--- Records shown Enclosed Below ---

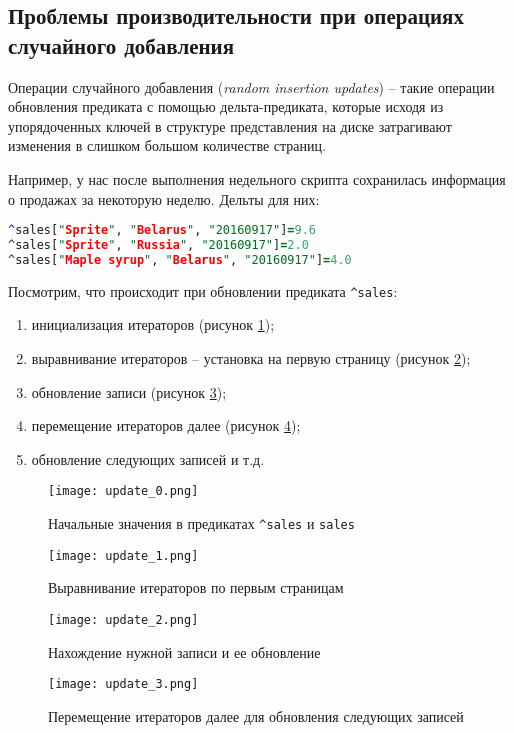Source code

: \subsection{Проблемы производительности при операциях случайного добавления}
\label{sec:optimization:random_updates}

Операции случайного добавления (\emph{random insertion updates}) – такие операции обновления предиката с помощью дельта-предиката, которые исходя из упорядоченных ключей в структуре представления на диске затрагивают изменения в слишком большом количестве страниц.

Например, у нас после выполнения недельного скрипта сохранилась информация о продажах за некоторую неделю. Дельты для них:

\begin{lstlisting}[language=Prolog]
^sales["Sprite", "Belarus", "20160917"]=9.6
^sales["Sprite", "Russia", "20160917"]=2.0
^sales["Maple syrup", "Belarus", "20160917"]=4.0
\end{lstlisting}

Посмотрим, что происходит при обновлении предиката \lstinline{^sales}:

\begin{enumerate}
  \item инициализация итераторов (рисунок \ref{fig:optimization:random_updates:iter_init});
  \item выравнивание итераторов – установка на первую страницу (рисунок \ref{fig:optimization:random_updates:iter_align_first});
  \item обновление записи (рисунок \ref{fig:optimization:random_updates:iter_update_fact});
  \item перемещение итераторов далее (рисунок \ref{fig:optimization:random_updates:iter_advance});
  \item обновление следующих записей и т.д.
\end{enumerate}

\begin{figure}
	\centering
	\texttt{[image: update\_0.png]}
	\caption{Начальные значения в предикатах \lstinline{^sales} и \lstinline{sales}}
	\label{fig:optimization:random_updates:iter_init}
\end{figure}
\begin{figure}
	\centering
	\texttt{[image: update\_1.png]}
	\caption{Выравнивание итераторов по первым страницам}
	\label{fig:optimization:random_updates:iter_align_first}
\end{figure}
\begin{figure}
	\centering
	\texttt{[image: update\_2.png]}
	\caption{Нахождение нужной записи и ее обновление}
	\label{fig:optimization:random_updates:iter_update_fact}
\end{figure}
\begin{figure}
	\centering
	\texttt{[image: update\_3.png]}
	\caption{Перемещение итераторов далее для обновления следующих записей}
	\label{fig:optimization:random_updates:iter_advance}
\end{figure}

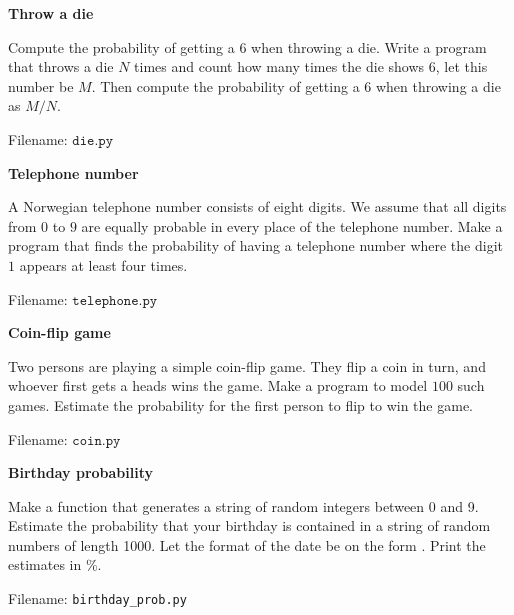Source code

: 
\begin{Problem}{\textbf{Throw a die}}

\noindent Compute the probability of getting a $6$ when throwing a die. Write a program
that throws a die $N$ times and count how many times the die shows $6$, let this
number be $M$. Then compute the probability of getting a $6$ when throwing a die
as $M/N$.

Filename: $\texttt{die.py}$
\end{Problem}

\begin{Problem}{\textbf{Telephone number}}

\noindent A Norwegian telephone  number consists of eight digits. We assume that all digits
from $0$ to $9$ are equally probable in every place of the telephone number.
Make a program that finds the probability of having a telephone number where the
digit $1$ appears at least four times.

Filename: $\texttt{telephone.py}$
\end{Problem}

\begin{Problem}{\textbf{Coin-flip game}}

\noindent Two persons are playing a simple coin-flip game. They flip a coin in turn,
and whoever first gets a heads wins the game. Make a program to model $100$ such
games. Estimate the probability for the first person to flip to win the game.

Filename: $\texttt{coin.py}$
\end{Problem}

\begin{Problem}{\textbf{Birthday probability}}

\noindent Make a function that generates a string of random integers between 0 and 9.
Estimate the probability that your birthday is contained in a string of random
numbers of length 1000. Let the format of the date be on the form .
Print the estimates in \%.

Filename: \texttt{birthday\_prob.py}
\end{Problem}
\newpage

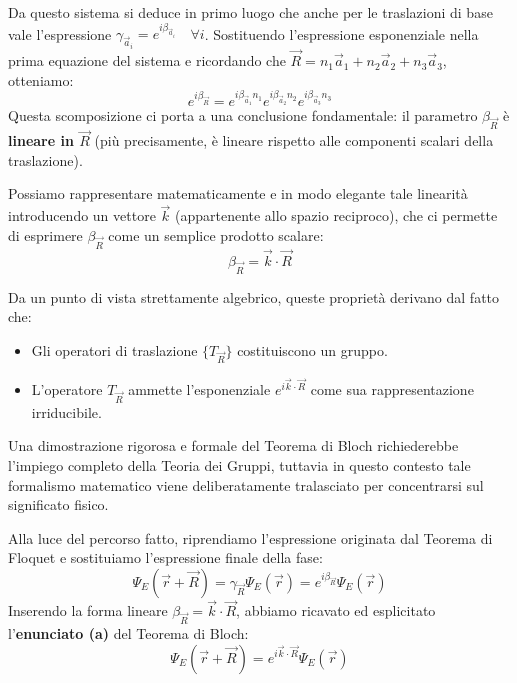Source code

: Da questo sistema si deduce in primo luogo che anche per le traslazioni di base vale l'espressione \(\gamma_{\vec{a}_i} = e^{i\beta_{\vec{a}_i}} \quad \forall i\).
Sostituendo l'espressione esponenziale nella prima equazione del sistema e ricordando che \(\vec{R} = n_1\vec{a}_1 + n_2\vec{a}_2 + n_3\vec{a}_3\), otteniamo:
\begin{equation}
    e^{i\beta_{\vec{R}}} = e^{i\beta_{\vec{a}_1}n_1} e^{i\beta_{\vec{a}_2}n_2} e^{i\beta_{\vec{a}_3}n_3}
\end{equation}
Questa scomposizione ci porta a una conclusione fondamentale: il parametro \(\beta_{\vec{R}}\) è \textbf{lineare in \(\vec{R}\)} (più precisamente, è lineare rispetto alle componenti scalari della traslazione).

Possiamo rappresentare matematicamente e in modo elegante tale linearità introducendo un vettore \(\vec{k}\) (appartenente allo spazio reciproco), che ci permette di esprimere \(\beta_{\vec{R}}\) come un semplice prodotto scalare:
\begin{equation}
    \beta_{\vec{R}} = \vec{k} \cdot \vec{R}
\end{equation}
\begin{remark}
    Da un punto di vista strettamente algebrico, queste proprietà derivano dal fatto che:
    \begin{itemize}
        \item Gli operatori di traslazione \(\{T_{\vec{R}}\}\) costituiscono un gruppo.
        \item L'operatore \(T_{\vec{R}}\) ammette l'esponenziale \(e^{i\vec{k}\cdot\vec{R}}\) come sua rappresentazione irriducibile.
    \end{itemize}
    Una dimostrazione rigorosa e formale del Teorema di Bloch richiederebbe l'impiego completo della Teoria dei Gruppi, tuttavia in questo contesto tale formalismo matematico viene deliberatamente tralasciato per concentrarsi sul significato fisico.
\end{remark}

Alla luce del percorso fatto, riprendiamo l'espressione originata dal Teorema di Floquet e sostituiamo l'espressione finale della fase:
\begin{equation}
    \Psi_E(\vec{r} + \vec{R}) = \gamma_{\vec{R}} \Psi_E(\vec{r}) = e^{i\beta_{\vec{R}}} \Psi_E(\vec{r})
\end{equation}
Inserendo la forma lineare \(\beta_{\vec{R}} = \vec{k} \cdot \vec{R}\), abbiamo ricavato ed esplicitato l'\textbf{enunciato (a)} del Teorema di Bloch:
\begin{equation}
    \Psi_E(\vec{r} + \vec{R}) = e^{i\vec{k}\cdot\vec{R}} \Psi_E(\vec{r})
\end{equation}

--- End of Enclosed Records shown ---

An exact copy of the listing is needed, minus its pictures.

Source code

: \subsection{Проблемы производительности при операциях случайного добавления}
\label{sec:optimization:random_updates}

Операции случайного добавления (\emph{random insertion updates}) – такие операции обновления предиката с помощью дельта-предиката, которые исходя из упорядоченных ключей в структуре представления на диске затрагивают изменения в слишком большом количестве страниц.

Например, у нас после выполнения недельного скрипта сохранилась информация о продажах за некоторую неделю. Дельты для них:

\begin{lstlisting}[language=Prolog]
^sales["Sprite", "Belarus", "20160917"]=9.6
^sales["Sprite", "Russia", "20160917"]=2.0
^sales["Maple syrup", "Belarus", "20160917"]=4.0
\end{lstlisting}

Посмотрим, что происходит при обновлении предиката \lstinline{^sales}:

\begin{enumerate}
  \item инициализация итераторов (рисунок \ref{fig:optimization:random_updates:iter_init});
  \item выравнивание итераторов – установка на первую страницу (рисунок \ref{fig:optimization:random_updates:iter_align_first});
  \item обновление записи (рисунок \ref{fig:optimization:random_updates:iter_update_fact});
  \item перемещение итераторов далее (рисунок \ref{fig:optimization:random_updates:iter_advance});
  \item обновление следующих записей и т.д.
\end{enumerate}

\begin{figure}
	\centering
	\texttt{[image: update\_0.png]}
	\caption{Начальные значения в предикатах \lstinline{^sales} и \lstinline{sales}}
	\label{fig:optimization:random_updates:iter_init}
\end{figure}
\begin{figure}
	\centering
	\texttt{[image: update\_1.png]}
	\caption{Выравнивание итераторов по первым страницам}
	\label{fig:optimization:random_updates:iter_align_first}
\end{figure}
\begin{figure}
	\centering
	\texttt{[image: update\_2.png]}
	\caption{Нахождение нужной записи и ее обновление}
	\label{fig:optimization:random_updates:iter_update_fact}
\end{figure}
\begin{figure}
	\centering
	\texttt{[image: update\_3.png]}
	\caption{Перемещение итераторов далее для обновления следующих записей}
	\label{fig:optimization:random_updates:iter_advance}
\end{figure}

Source code

: 
\begin{Problem}{\textbf{Throw a die}}

\noindent Compute the probability of getting a $6$ when throwing a die. Write a program
that throws a die $N$ times and count how many times the die shows $6$, let this
number be $M$. Then compute the probability of getting a $6$ when throwing a die
as $M/N$.

Filename: $\texttt{die.py}$
\end{Problem}

\begin{Problem}{\textbf{Telephone number}}

\noindent A Norwegian telephone  number consists of eight digits. We assume that all digits
from $0$ to $9$ are equally probable in every place of the telephone number.
Make a program that finds the probability of having a telephone number where the
digit $1$ appears at least four times.

Filename: $\texttt{telephone.py}$
\end{Problem}

\begin{Problem}{\textbf{Coin-flip game}}

\noindent Two persons are playing a simple coin-flip game. They flip a coin in turn,
and whoever first gets a heads wins the game. Make a program to model $100$ such
games. Estimate the probability for the first person to flip to win the game.

Filename: $\texttt{coin.py}$
\end{Problem}

\begin{Problem}{\textbf{Birthday probability}}

\noindent Make a function that generates a string of random integers between 0 and 9.
Estimate the probability that your birthday is contained in a string of random
numbers of length 1000. Let the format of the date be on the form .
Print the estimates in \%.

Filename: \texttt{birthday\_prob.py}
\end{Problem}
\newpage

Source code

: Da questo sistema si deduce in primo luogo che anche per le traslazioni di base vale l'espressione \(\gamma_{\vec{a}_i} = e^{i\beta_{\vec{a}_i}} \quad \forall i\).
Sostituendo l'espressione esponenziale nella prima equazione del sistema e ricordando che \(\vec{R} = n_1\vec{a}_1 + n_2\vec{a}_2 + n_3\vec{a}_3\), otteniamo:
\begin{equation}
    e^{i\beta_{\vec{R}}} = e^{i\beta_{\vec{a}_1}n_1} e^{i\beta_{\vec{a}_2}n_2} e^{i\beta_{\vec{a}_3}n_3}
\end{equation}
Questa scomposizione ci porta a una conclusione fondamentale: il parametro \(\beta_{\vec{R}}\) è \textbf{lineare in \(\vec{R}\)} (più precisamente, è lineare rispetto alle componenti scalari della traslazione).

Possiamo rappresentare matematicamente e in modo elegante tale linearità introducendo un vettore \(\vec{k}\) (appartenente allo spazio reciproco), che ci permette di esprimere \(\beta_{\vec{R}}\) come un semplice prodotto scalare:
\begin{equation}
    \beta_{\vec{R}} = \vec{k} \cdot \vec{R}
\end{equation}
\begin{remark}
    Da un punto di vista strettamente algebrico, queste proprietà derivano dal fatto che:
    \begin{itemize}
        \item Gli operatori di traslazione \(\{T_{\vec{R}}\}\) costituiscono un gruppo.
        \item L'operatore \(T_{\vec{R}}\) ammette l'esponenziale \(e^{i\vec{k}\cdot\vec{R}}\) come sua rappresentazione irriducibile.
    \end{itemize}
    Una dimostrazione rigorosa e formale del Teorema di Bloch richiederebbe l'impiego completo della Teoria dei Gruppi, tuttavia in questo contesto tale formalismo matematico viene deliberatamente tralasciato per concentrarsi sul significato fisico.
\end{remark}

Alla luce del percorso fatto, riprendiamo l'espressione originata dal Teorema di Floquet e sostituiamo l'espressione finale della fase:
\begin{equation}
    \Psi_E(\vec{r} + \vec{R}) = \gamma_{\vec{R}} \Psi_E(\vec{r}) = e^{i\beta_{\vec{R}}} \Psi_E(\vec{r})
\end{equation}
Inserendo la forma lineare \(\beta_{\vec{R}} = \vec{k} \cdot \vec{R}\), abbiamo ricavato ed esplicitato l'\textbf{enunciato (a)} del Teorema di Bloch:
\begin{equation}
    \Psi_E(\vec{r} + \vec{R}) = e^{i\vec{k}\cdot\vec{R}} \Psi_E(\vec{r})
\end{equation}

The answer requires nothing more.